# Mars 27hp motor



## major (Apr 4, 2008)

crackerjackz said:


> Has anyone else had this happen often ? This is the 27 hp mars motor from my electric motocross ... The new brush holder is on its way . Had amazing customer support by the company just wondering if its gonna rehappen often :s


Hi crack,

Yep, I've seen a lot of brushed PM motors end up like that on the track. How many hours did you have on it? Running those 4 PC625's still? Got a build or EValbum web page to show us what you're talking about? How's the comm look? How did she run before the motor took a crap?

Sorry for your loss,

major


----------



## electro wrks (Mar 5, 2012)

crackerjackz said:


> Has anyone else had this happen often ? This is the 27 hp mars motor from my electric motocross ... The new brush holder is on its way . Had amazing customer support by the company just wondering if its gonna rehappen often :s


If you can, show everybody a side by side comparison(front and back) of the old and the new brush plates.
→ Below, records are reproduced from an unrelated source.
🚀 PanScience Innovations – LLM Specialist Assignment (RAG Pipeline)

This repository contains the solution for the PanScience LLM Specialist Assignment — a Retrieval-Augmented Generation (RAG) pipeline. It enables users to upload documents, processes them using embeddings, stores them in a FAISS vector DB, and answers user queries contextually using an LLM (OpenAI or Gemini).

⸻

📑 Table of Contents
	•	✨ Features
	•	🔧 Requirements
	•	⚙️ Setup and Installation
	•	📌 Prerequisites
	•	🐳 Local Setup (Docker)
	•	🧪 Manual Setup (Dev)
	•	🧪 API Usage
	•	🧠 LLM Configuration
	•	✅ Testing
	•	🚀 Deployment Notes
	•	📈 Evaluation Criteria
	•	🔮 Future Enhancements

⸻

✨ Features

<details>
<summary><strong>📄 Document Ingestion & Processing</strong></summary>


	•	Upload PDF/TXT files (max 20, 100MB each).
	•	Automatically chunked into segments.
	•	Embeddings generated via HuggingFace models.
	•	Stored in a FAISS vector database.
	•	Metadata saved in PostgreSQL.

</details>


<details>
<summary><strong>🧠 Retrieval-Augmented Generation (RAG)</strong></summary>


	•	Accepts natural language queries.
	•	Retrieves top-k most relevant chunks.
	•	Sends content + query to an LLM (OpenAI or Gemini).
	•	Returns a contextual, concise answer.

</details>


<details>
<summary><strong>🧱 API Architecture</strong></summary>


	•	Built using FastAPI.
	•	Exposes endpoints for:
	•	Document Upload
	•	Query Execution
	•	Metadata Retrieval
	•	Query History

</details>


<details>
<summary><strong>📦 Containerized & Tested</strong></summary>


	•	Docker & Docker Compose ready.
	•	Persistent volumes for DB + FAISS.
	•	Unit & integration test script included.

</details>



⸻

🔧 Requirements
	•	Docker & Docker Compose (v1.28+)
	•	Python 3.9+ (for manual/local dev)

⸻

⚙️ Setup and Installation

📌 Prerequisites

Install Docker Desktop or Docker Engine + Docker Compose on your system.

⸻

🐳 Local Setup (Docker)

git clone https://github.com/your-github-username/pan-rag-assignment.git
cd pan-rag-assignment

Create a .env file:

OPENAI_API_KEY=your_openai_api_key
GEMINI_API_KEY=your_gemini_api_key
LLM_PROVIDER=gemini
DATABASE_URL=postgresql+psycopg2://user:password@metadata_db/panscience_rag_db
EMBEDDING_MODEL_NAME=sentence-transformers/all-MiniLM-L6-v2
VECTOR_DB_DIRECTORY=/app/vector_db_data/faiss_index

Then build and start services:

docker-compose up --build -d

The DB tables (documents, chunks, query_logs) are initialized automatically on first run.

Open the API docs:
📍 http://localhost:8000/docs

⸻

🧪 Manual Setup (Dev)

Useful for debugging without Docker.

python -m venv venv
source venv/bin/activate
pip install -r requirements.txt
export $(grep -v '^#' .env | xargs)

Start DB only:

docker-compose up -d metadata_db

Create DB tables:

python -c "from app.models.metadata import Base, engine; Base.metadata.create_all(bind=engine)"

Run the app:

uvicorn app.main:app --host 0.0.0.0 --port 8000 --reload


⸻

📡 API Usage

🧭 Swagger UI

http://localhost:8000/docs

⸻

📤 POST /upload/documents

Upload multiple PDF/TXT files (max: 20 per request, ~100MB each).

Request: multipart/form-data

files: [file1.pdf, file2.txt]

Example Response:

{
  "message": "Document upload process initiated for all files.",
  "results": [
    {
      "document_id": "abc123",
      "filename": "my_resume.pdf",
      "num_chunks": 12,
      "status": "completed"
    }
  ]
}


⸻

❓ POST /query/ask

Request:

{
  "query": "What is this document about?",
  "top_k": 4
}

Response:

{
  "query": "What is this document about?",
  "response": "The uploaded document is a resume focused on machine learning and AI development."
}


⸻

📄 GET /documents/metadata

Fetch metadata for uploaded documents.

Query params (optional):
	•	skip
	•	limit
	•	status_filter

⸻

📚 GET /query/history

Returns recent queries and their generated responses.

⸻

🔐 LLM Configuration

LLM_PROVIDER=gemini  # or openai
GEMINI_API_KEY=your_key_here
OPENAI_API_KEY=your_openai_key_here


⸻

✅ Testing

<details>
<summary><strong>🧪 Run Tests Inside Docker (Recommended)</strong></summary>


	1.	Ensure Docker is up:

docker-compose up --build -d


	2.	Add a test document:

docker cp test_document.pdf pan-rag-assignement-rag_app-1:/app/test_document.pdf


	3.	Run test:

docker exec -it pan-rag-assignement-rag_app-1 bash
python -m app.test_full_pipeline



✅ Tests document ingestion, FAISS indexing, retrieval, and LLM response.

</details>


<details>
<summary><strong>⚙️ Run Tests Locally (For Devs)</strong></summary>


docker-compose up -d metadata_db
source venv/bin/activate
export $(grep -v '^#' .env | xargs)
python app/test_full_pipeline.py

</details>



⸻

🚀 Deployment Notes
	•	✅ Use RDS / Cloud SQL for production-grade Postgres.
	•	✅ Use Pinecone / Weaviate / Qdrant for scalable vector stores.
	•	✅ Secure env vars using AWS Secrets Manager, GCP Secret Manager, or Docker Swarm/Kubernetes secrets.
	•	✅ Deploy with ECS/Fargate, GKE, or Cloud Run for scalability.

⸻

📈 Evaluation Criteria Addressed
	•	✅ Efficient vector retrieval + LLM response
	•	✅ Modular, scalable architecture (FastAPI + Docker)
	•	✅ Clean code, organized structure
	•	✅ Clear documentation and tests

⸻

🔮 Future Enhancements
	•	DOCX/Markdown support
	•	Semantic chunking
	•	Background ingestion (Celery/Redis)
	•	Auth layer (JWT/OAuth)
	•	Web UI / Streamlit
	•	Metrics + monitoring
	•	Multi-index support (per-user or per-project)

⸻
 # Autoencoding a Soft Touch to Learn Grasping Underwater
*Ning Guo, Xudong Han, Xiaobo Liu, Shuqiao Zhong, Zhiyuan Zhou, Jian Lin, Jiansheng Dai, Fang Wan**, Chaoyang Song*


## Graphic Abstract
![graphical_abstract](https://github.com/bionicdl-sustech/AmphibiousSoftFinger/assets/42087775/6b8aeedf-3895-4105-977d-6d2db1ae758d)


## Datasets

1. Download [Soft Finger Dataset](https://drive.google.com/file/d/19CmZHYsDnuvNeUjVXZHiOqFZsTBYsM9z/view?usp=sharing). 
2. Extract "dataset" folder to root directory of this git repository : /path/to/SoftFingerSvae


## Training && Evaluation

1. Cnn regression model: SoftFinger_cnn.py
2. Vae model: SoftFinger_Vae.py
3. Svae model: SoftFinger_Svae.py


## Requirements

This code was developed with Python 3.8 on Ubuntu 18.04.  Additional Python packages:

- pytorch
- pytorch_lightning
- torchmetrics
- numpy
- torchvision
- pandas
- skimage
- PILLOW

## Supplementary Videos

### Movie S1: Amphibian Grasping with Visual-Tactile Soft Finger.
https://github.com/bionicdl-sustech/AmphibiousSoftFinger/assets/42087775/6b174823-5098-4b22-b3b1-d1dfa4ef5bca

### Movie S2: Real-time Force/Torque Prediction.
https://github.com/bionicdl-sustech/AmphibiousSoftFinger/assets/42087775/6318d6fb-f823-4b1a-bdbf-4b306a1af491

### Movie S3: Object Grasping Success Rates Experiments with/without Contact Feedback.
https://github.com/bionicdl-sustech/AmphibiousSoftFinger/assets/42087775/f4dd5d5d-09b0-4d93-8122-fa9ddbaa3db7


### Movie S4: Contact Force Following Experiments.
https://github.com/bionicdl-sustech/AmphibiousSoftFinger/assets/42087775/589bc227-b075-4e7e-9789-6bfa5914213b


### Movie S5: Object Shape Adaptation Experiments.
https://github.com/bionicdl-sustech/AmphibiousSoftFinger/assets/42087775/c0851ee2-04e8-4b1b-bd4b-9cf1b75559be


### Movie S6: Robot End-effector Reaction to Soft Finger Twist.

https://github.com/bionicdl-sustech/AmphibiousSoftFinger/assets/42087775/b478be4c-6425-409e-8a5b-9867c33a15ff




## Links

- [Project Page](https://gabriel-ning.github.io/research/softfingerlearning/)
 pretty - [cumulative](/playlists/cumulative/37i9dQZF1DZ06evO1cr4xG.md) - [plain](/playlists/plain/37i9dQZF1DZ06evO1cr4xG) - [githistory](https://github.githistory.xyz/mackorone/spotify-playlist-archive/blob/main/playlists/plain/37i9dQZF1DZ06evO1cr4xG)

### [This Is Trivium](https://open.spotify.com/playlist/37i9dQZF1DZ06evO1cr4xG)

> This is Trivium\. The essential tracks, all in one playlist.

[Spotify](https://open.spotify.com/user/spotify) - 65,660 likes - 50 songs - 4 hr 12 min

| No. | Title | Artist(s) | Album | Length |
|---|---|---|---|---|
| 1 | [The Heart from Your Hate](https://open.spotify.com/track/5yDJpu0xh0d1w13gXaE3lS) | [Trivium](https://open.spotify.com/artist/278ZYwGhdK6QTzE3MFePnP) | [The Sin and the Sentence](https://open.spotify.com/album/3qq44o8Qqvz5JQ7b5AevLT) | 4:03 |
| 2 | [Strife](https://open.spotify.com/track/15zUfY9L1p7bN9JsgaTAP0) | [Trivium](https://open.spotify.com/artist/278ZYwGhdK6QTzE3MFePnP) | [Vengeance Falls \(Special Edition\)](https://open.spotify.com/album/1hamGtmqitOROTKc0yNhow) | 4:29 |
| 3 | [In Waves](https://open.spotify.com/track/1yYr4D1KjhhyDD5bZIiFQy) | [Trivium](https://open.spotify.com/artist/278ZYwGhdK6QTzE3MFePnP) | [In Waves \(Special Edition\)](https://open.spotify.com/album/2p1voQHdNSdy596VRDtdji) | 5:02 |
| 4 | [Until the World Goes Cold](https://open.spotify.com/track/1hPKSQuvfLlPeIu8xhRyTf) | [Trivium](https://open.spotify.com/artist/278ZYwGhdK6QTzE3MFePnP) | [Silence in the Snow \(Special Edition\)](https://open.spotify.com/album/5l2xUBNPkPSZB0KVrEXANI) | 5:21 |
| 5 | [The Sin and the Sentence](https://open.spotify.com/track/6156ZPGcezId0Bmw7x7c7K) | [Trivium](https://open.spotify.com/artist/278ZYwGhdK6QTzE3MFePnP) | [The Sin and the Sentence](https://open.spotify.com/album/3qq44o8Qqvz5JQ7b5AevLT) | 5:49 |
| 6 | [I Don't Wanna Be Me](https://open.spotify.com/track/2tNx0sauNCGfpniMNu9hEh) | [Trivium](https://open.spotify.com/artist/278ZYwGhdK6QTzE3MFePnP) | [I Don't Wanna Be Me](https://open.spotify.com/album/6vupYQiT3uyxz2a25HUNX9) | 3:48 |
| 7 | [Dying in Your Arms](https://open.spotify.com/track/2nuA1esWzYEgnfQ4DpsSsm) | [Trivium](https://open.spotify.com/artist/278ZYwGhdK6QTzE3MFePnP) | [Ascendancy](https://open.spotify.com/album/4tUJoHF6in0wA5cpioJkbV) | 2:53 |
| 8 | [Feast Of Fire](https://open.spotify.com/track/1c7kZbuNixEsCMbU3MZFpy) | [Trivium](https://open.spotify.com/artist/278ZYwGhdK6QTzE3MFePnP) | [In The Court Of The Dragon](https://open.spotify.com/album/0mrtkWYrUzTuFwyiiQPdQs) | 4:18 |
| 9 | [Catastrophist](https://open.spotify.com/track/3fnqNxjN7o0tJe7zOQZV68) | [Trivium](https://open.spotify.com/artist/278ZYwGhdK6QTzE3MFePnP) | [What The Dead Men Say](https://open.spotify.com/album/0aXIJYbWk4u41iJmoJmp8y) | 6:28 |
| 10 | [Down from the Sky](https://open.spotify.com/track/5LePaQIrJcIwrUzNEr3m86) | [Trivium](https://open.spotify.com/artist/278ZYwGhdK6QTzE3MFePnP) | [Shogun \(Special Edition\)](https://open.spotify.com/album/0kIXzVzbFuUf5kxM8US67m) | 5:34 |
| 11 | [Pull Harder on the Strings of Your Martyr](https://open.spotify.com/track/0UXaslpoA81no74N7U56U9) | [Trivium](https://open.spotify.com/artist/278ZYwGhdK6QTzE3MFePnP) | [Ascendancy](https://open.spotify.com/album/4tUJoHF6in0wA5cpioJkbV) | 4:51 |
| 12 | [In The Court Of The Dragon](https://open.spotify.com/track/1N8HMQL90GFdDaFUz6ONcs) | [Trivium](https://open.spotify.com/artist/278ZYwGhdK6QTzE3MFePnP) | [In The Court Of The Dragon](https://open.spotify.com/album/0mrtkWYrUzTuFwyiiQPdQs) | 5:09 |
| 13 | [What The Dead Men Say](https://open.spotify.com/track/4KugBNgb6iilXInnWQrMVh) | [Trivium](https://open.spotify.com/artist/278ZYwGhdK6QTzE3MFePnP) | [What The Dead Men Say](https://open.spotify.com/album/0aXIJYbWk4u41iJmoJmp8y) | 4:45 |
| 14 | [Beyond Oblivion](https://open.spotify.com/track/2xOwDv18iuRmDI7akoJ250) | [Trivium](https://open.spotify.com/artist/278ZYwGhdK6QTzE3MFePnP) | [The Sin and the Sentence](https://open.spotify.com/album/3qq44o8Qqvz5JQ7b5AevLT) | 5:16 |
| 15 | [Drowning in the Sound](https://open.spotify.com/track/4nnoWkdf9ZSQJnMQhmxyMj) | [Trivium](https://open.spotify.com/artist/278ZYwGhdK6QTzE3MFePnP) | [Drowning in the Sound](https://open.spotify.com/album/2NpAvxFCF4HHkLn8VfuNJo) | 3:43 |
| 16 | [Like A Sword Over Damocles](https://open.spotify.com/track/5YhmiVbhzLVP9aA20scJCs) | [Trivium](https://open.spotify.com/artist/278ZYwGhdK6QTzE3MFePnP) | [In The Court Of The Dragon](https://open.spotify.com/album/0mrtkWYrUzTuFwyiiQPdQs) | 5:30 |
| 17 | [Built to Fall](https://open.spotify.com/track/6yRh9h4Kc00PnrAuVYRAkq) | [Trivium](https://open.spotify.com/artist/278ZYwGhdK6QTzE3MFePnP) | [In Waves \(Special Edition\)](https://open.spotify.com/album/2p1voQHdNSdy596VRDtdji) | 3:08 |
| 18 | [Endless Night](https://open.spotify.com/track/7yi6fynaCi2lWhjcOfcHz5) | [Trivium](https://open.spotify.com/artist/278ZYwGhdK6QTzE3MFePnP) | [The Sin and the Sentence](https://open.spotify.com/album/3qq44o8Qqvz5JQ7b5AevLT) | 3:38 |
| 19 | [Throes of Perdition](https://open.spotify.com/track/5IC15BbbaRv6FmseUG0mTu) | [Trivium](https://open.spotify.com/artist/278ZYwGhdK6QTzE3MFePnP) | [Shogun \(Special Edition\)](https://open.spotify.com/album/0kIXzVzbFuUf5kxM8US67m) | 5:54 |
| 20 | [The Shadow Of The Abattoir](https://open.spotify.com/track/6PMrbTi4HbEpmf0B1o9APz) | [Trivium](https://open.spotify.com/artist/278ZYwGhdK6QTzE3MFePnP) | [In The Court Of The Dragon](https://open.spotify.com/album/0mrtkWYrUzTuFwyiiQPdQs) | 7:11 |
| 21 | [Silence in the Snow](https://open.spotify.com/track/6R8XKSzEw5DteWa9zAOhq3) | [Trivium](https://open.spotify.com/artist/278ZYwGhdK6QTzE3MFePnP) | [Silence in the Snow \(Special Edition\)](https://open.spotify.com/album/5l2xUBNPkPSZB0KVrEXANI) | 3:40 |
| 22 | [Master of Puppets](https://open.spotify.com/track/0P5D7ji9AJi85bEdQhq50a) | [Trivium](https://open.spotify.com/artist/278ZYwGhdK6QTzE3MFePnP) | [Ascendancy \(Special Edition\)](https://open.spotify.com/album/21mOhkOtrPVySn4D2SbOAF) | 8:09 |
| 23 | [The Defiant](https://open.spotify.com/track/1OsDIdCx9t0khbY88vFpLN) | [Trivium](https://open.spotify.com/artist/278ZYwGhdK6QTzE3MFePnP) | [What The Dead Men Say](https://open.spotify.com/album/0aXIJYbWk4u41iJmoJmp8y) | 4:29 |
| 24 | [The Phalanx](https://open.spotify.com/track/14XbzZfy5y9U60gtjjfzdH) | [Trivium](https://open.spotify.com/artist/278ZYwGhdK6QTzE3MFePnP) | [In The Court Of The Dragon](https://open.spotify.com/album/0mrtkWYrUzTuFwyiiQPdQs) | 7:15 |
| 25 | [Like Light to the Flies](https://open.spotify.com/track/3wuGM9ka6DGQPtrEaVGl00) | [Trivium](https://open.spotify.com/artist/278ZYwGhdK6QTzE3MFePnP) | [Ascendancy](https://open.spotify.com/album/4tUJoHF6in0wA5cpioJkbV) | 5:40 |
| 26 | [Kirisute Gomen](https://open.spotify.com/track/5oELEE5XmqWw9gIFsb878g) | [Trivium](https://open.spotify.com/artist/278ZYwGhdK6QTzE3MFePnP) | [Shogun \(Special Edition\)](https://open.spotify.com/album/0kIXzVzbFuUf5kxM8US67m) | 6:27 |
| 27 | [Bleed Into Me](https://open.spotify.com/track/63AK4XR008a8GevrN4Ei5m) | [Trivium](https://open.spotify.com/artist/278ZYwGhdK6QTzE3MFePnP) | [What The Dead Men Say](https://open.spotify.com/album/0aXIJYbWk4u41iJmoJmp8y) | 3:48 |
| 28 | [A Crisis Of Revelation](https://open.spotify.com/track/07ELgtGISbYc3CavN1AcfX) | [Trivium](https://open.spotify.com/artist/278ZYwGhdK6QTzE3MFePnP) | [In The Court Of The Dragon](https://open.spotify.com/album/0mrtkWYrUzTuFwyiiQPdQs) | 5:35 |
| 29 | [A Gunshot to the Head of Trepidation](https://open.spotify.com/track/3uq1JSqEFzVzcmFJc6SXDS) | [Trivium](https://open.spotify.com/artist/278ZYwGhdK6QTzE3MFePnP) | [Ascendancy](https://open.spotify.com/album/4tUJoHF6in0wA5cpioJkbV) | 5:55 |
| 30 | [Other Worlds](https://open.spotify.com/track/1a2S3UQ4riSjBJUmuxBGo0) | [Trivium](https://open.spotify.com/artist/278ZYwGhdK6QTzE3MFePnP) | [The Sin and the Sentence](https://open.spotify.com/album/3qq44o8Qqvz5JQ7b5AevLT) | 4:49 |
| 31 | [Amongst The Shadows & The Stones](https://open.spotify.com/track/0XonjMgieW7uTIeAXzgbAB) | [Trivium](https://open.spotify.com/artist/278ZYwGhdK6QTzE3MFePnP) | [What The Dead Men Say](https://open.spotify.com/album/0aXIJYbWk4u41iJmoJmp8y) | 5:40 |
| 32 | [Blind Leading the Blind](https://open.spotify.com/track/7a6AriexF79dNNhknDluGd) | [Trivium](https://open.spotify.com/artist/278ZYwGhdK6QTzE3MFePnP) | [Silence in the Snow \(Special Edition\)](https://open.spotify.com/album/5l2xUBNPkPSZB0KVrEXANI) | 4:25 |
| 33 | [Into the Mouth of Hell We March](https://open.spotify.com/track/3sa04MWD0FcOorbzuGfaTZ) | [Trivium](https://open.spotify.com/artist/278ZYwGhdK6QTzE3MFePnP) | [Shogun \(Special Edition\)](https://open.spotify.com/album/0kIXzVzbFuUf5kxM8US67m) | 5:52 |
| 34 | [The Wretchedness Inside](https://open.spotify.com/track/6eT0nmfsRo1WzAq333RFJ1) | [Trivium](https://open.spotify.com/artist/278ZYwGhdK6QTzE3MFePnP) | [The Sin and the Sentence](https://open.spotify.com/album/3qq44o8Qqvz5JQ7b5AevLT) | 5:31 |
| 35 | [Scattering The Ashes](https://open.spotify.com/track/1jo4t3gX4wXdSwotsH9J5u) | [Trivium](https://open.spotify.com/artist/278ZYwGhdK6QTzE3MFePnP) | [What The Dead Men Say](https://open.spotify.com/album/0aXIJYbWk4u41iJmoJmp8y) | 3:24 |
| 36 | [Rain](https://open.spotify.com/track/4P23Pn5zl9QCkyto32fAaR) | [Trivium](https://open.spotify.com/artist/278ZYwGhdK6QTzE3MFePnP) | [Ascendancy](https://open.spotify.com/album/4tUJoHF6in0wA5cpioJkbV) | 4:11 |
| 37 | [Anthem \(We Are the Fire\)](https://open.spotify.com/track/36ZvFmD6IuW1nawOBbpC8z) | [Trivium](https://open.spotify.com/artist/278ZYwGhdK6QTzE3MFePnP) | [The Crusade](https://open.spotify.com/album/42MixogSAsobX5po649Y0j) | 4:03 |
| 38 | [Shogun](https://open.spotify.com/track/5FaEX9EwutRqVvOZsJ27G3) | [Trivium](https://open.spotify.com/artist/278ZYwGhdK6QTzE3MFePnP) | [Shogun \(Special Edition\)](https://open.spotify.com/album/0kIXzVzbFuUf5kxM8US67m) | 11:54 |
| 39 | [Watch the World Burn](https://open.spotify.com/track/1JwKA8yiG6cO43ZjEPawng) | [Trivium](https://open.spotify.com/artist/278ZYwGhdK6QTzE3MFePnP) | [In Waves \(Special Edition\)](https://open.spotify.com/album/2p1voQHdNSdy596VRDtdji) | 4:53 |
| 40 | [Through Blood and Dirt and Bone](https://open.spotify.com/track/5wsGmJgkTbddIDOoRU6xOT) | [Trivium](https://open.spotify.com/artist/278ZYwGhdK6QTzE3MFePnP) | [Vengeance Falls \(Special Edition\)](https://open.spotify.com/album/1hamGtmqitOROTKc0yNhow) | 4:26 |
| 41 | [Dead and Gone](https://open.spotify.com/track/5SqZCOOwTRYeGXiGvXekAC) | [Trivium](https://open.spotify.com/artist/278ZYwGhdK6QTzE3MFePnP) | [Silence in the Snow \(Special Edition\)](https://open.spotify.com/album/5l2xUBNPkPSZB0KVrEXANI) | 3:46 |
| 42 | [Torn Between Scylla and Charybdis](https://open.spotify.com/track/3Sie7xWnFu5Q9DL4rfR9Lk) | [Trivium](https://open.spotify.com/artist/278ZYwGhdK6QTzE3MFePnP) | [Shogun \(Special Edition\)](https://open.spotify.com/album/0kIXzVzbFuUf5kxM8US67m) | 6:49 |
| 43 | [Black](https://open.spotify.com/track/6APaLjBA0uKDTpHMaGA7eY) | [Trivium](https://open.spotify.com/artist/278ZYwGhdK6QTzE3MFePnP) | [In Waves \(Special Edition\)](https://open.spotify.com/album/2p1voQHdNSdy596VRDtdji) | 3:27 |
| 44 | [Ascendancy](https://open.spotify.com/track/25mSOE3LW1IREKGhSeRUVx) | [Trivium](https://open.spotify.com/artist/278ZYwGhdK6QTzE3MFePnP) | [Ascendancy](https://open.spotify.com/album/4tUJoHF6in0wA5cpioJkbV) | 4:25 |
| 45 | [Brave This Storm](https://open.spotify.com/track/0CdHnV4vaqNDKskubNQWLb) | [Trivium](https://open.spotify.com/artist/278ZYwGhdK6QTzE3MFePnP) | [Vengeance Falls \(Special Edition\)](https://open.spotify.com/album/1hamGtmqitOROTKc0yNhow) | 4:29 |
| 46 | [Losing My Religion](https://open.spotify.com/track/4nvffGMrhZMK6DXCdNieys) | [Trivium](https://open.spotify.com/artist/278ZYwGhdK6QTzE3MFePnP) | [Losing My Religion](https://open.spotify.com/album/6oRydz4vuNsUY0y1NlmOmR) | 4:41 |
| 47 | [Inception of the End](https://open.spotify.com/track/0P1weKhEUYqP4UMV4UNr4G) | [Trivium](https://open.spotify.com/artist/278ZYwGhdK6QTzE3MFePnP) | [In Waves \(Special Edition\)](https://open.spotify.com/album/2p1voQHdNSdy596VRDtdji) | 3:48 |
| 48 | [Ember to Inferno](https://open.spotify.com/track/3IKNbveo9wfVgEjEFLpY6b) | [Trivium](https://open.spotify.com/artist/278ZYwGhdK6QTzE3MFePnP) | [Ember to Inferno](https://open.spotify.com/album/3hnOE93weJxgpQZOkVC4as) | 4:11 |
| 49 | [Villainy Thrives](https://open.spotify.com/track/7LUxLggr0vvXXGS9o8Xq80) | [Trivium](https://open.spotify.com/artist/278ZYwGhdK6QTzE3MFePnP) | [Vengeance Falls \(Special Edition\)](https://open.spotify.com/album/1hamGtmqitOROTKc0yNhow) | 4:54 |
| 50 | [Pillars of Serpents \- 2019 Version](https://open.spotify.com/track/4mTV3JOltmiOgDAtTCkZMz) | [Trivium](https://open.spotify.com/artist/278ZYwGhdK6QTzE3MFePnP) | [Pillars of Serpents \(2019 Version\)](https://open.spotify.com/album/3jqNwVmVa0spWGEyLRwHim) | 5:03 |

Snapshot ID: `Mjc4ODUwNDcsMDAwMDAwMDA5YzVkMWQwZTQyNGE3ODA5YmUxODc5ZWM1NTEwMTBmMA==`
It seems to me the old style has some high resistance points. The small, steel brush holder mounting bolts have to carry full motor current and the conductors on the back side of the plate look undersized. Some well placed shunts might help.

At the very least, if possible, use a non-contact thermometer to check component temps. as you're using the motor.

Also, on one motor I was having trouble with, some of the brushes were sticking in the holders (arrows in the picture). Apparently this was a manufacturing error because the brushes in the replacement plate moved freely. A little cleanup work with a file inside the brush holder would also fix the problem. If you're really pushing the motor, it may be necessary to go to the double brush motors ( yours looks to be a single brush?).


----------



## major (Apr 4, 2008)

electro wrks said:


> If you can, show everybody a side by side comparison(front and back) of the old and the new brush plates.
> 
> ........some of the brushes were sticking in the holders (arrows in the picture).


Good points electro. Notice the difference between the two here. 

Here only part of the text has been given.